Material supplied section start

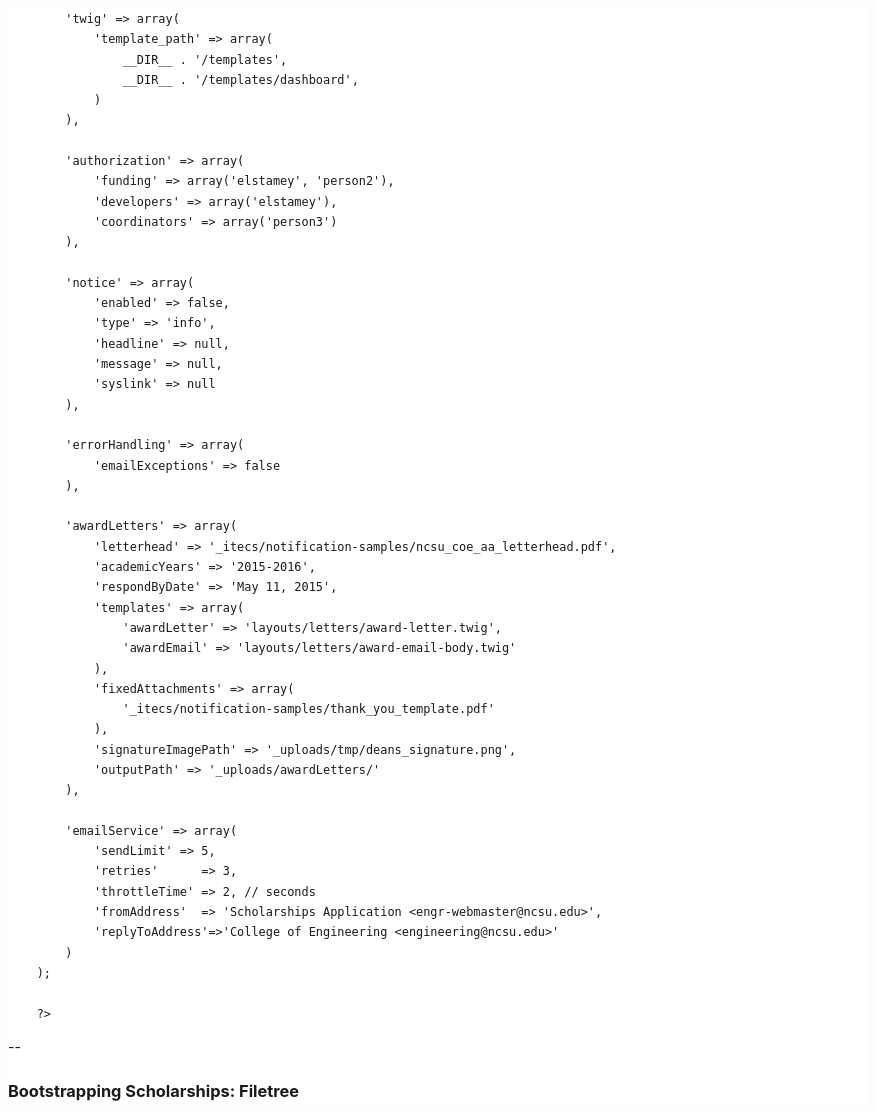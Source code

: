             'twig' => array(
                'template_path' => array(
                    __DIR__ . '/templates',
                    __DIR__ . '/templates/dashboard',
                )
            ),
        
            'authorization' => array(
                'funding' => array('elstamey', 'person2'),
                'developers' => array('elstamey'),
                'coordinators' => array('person3')
            ),
        
            'notice' => array(
                'enabled' => false,
                'type' => 'info',
                'headline' => null,
                'message' => null,
                'syslink' => null
            ),
        
            'errorHandling' => array(
                'emailExceptions' => false
            ),
        
            'awardLetters' => array(
                'letterhead' => '_itecs/notification-samples/ncsu_coe_aa_letterhead.pdf',
                'academicYears' => '2015-2016',
                'respondByDate' => 'May 11, 2015',
                'templates' => array(
                    'awardLetter' => 'layouts/letters/award-letter.twig',
                    'awardEmail' => 'layouts/letters/award-email-body.twig'
                ),
                'fixedAttachments' => array(
                    '_itecs/notification-samples/thank_you_template.pdf'
                ),
                'signatureImagePath' => '_uploads/tmp/deans_signature.png',
                'outputPath' => '_uploads/awardLetters/'
            ),
        
            'emailService' => array(
                'sendLimit' => 5,
                'retries'      => 3,
                'throttleTime' => 2, // seconds
                'fromAddress'  => 'Scholarships Application <engr-webmaster@ncsu.edu>',
                'replyToAddress'=>'College of Engineering <engineering@ncsu.edu>'
            )
        );
        
        ?>
        

--
### Bootstrapping Scholarships: Filetree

Material supplied section end

→ **Work request**: Leaving the pictures out, write out every entry exactly.

→ **Written response**:
Source code

:             'twig' => array(
                'template_path' => array(
                    __DIR__ . '/templates',
                    __DIR__ . '/templates/dashboard',
                )
            ),
        
            'authorization' => array(
                'funding' => array('elstamey', 'person2'),
                'developers' => array('elstamey'),
                'coordinators' => array('person3')
            ),
        
            'notice' => array(
                'enabled' => false,
                'type' => 'info',
                'headline' => null,
                'message' => null,
                'syslink' => null
            ),
        
            'errorHandling' => array(
                'emailExceptions' => false
            ),
        
            'awardLetters' => array(
                'letterhead' => '_itecs/notification-samples/ncsu_coe_aa_letterhead.pdf',
                'academicYears' => '2015-2016',
                'respondByDate' => 'May 11, 2015',
                'templates' => array(
                    'awardLetter' => 'layouts/letters/award-letter.twig',
                    'awardEmail' => 'layouts/letters/award-email-body.twig'
                ),
                'fixedAttachments' => array(
                    '_itecs/notification-samples/thank_you_template.pdf'
                ),
                'signatureImagePath' => '_uploads/tmp/deans_signature.png',
                'outputPath' => '_uploads/awardLetters/'
            ),
        
            'emailService' => array(
                'sendLimit' => 5,
                'retries'      => 3,
                'throttleTime' => 2, // seconds
                'fromAddress'  => 'Scholarships Application <engr-webmaster@ncsu.edu>',
                'replyToAddress'=>'College of Engineering <engineering@ncsu.edu>'
            )
        );
        
        ?>
        

--
### Bootstrapping Scholarships: Filetree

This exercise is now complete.